Arsinée Khanjian, actor (b at Beirut, Lebanon 6 Sept 1958). Arsinée Khanjian grew up in Beirut and attended Armenian National and Catholic schools until she was 17 years old, when her family immigrated to Canada and settled in Montréal.

Arsinée Khanjian, actor (b at Beirut, Lebanon 6 Sept 1958). Arsinée Khanjian grew up in Beirut and attended Armenian National and Catholic schools until she was 17 years old, when her family immigrated to Canada and settled in Montréal. She studied theatre at Conservatoire Lassalle and received an undergraduate degree in French and Spanish at Concordia University She graduated with a master's degree in political science from the University of Montréal. She also participated in amateur theatrics, and was rehearsing The Mousetrap in Armenian when she met an unknown filmmaker, Atom Egoyan, who was in town auditioning actors for his first feature, Next of Kin (1984). She took the part, and since then she has appeared in every one of Egoyan's films, and he - who is also of Armenian heritage - has publicly said on many occasions that she is his "Armenian muse."

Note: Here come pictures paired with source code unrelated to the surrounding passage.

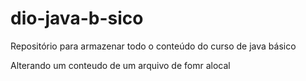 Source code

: # dio-java-b-sico
Repositório para armazenar todo o conteúdo do curso de java básico

Alterando um conteudo de um arquivo de fomr alocal 
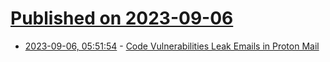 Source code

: # [Published on 2023-09-06](index.md)

* [2023-09-06, 05:51:54](https://lobste.rs/s/sceokj/code_vulnerabilities_leak_emails_proton) - [Code Vulnerabilities Leak Emails in Proton Mail](https://www.sonarsource.com/blog/code-vulnerabilities-leak-emails-in-proton-mail/)
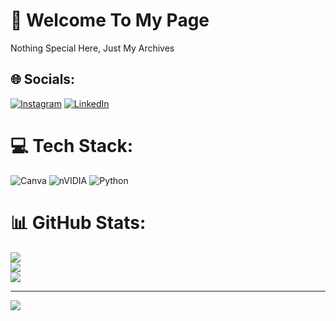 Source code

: # 💫 Welcome To My Page
Nothing Special Here, Just My Archives


## 🌐 Socials:
[![Instagram](https://img.shields.io/badge/Instagram-%23E4405F.svg?logo=Instagram&logoColor=white)](https://instagram.com/er.a.je.a) [![LinkedIn](https://img.shields.io/badge/LinkedIn-%230077B5.svg?logo=linkedin&logoColor=white)](https://linkedin.com/in/raja-ubaid-fawwaz) 

# 💻 Tech Stack:
![Canva](https://img.shields.io/badge/Canva-%2300C4CC.svg?style=plastic&logo=Canva&logoColor=white) ![nVIDIA](https://img.shields.io/badge/nVIDIA-%2376B900.svg?style=plastic&logo=nVIDIA&logoColor=white) ![Python](https://img.shields.io/badge/python-3670A0?style=plastic&logo=python&logoColor=ffdd54)
# 📊 GitHub Stats:
![](https://github-readme-stats.vercel.app/api?username=newbieganas&theme=github_dark&hide_border=true&include_all_commits=true&count_private=false)<br/>
![](https://nirzak-streak-stats.vercel.app/?user=newbieganas&theme=github_dark&hide_border=true)<br/>
![](https://github-readme-stats.vercel.app/api/top-langs/?username=newbieganas&theme=github_dark&hide_border=true&include_all_commits=true&count_private=false&layout=compact)

---
[![](https://visitcount.itsvg.in/api?id=newbieganas&icon=0&color=0)](https://visitcount.itsvg.in)

<!-- Proudly created with GPRM ( https://gprm.itsvg.in ) -->
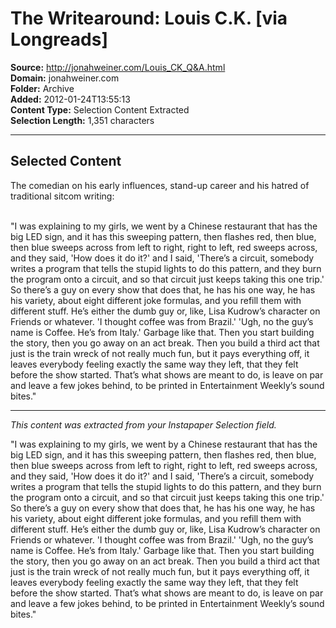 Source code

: # The Writearound: Louis C.K. [via Longreads]

**Source:** http://jonahweiner.com/Louis_CK_Q&A.html  
**Domain:** jonahweiner.com  
**Folder:** Archive  
**Added:** 2012-01-24T13:55:13  
**Content Type:** Selection Content Extracted  
**Selection Length:** 1,351 characters  


---

## Selected Content

The comedian on his early influences, stand-up career and his hatred of traditional sitcom writing:<br /><br />

"I was explaining to my girls, we went by a Chinese restaurant that has the big LED sign, and it has this sweeping pattern, then flashes red, then blue, then blue sweeps across from left to right, right to left, red sweeps across, and they said, 'How does it do it?' and I said, 'There’s a circuit, somebody writes a program that tells the stupid lights to do this pattern, and they burn the program onto a circuit, and so that circuit just keeps taking this one trip.' So there’s a guy on every show that does that, he has his one way, he has his variety, about eight different joke formulas, and you refill them with different stuff. He’s either the dumb guy or, like, Lisa Kudrow’s character on Friends or whatever. 'I thought coffee was from Brazil.' 'Ugh, no the guy’s name is Coffee. He’s from Italy.' Garbage like that. Then you start building the story, then you go away on an act break. Then you build a third act that just is the train wreck of not really much fun, but it pays everything off, it leaves everybody feeling exactly the same way they left, that they felt before the show started. That’s what shows are meant to do, is leave on par and leave a few jokes behind, to be printed in Entertainment Weekly’s sound bites."

---

*This content was extracted from your Instapaper Selection field.*

"I was explaining to my girls, we went by a Chinese restaurant that has the big LED sign, and it has this sweeping pattern, then flashes red, then blue, then blue sweeps across from left to right, right to left, red sweeps across, and they said, 'How does it do it?' and I said, 'There’s a circuit, somebody writes a program that tells the stupid lights to do this pattern, and they burn the program onto a circuit, and so that circuit just keeps taking this one trip.' So there’s a guy on every show that does that, he has his one way, he has his variety, about eight different joke formulas, and you refill them with different stuff. He’s either the dumb guy or, like, Lisa Kudrow’s character on Friends or whatever. 'I thought coffee was from Brazil.' 'Ugh, no the guy’s name is Coffee. He’s from Italy.' Garbage like that. Then you start building the story, then you go away on an act break. Then you build a third act that just is the train wreck of not really much fun, but it pays everything off, it leaves everybody feeling exactly the same way they left, that they felt before the show started. That’s what shows are meant to do, is leave on par and leave a few jokes behind, to be printed in Entertainment Weekly’s sound bites."
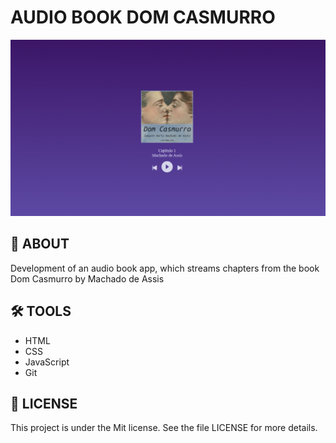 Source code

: <h1>AUDIO BOOK DOM CASMURRO</h1>
<img src="./ImagemProject.png">

## 🚨 ABOUT
Development of an audio book app, which streams chapters from the book Dom Casmurro by Machado de Assis

## 🛠 TOOLS
- HTML
- CSS
- JavaScript
- Git

## 📑 LICENSE
This project is under the Mit license. See the file LICENSE for more details.
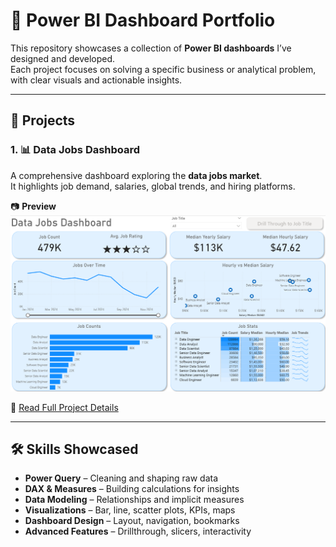 # 📂 Power BI Dashboard Portfolio  

This repository showcases a collection of **Power BI dashboards** I’ve designed and developed.  
Each project focuses on solving a specific business or analytical problem, with clear visuals and actionable insights.  

---

## 📌 Projects  

### 1. 📊 Data Jobs Dashboard  
A comprehensive dashboard exploring the **data jobs market**.  
It highlights job demand, salaries, global trends, and hiring platforms.  

📷 **Preview**  
![Dashboard Preview](./Images/dashboard_page1.png)  

🔗 [Read Full Project Details](./Data_job_projects/README.md)  

---

## 🛠 Skills Showcased  
- **Power Query** – Cleaning and shaping raw data  
- **DAX & Measures** – Building calculations for insights  
- **Data Modeling** – Relationships and implicit measures  
- **Visualizations** – Bar, line, scatter plots, KPIs, maps  
- **Dashboard Design** – Layout, navigation, bookmarks  
- **Advanced Features** – Drillthrough, slicers, interactivity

His next 3 films, Family Viewing (1987), Speaking Parts (1989) and The Adjuster (1991), and the short En Passant from the Montréal vu par... collection (1991), featured Arsinée Khanjian in performances that were deliberately stylized and emotionally restrained. However, in Calendar (1993), Egoyan relaxed his rigid style, and Khanjian shone as the free-spirited wife of an uptight photographer (played by Egoyan) who eventually leaves her husband for their handsome tour guide.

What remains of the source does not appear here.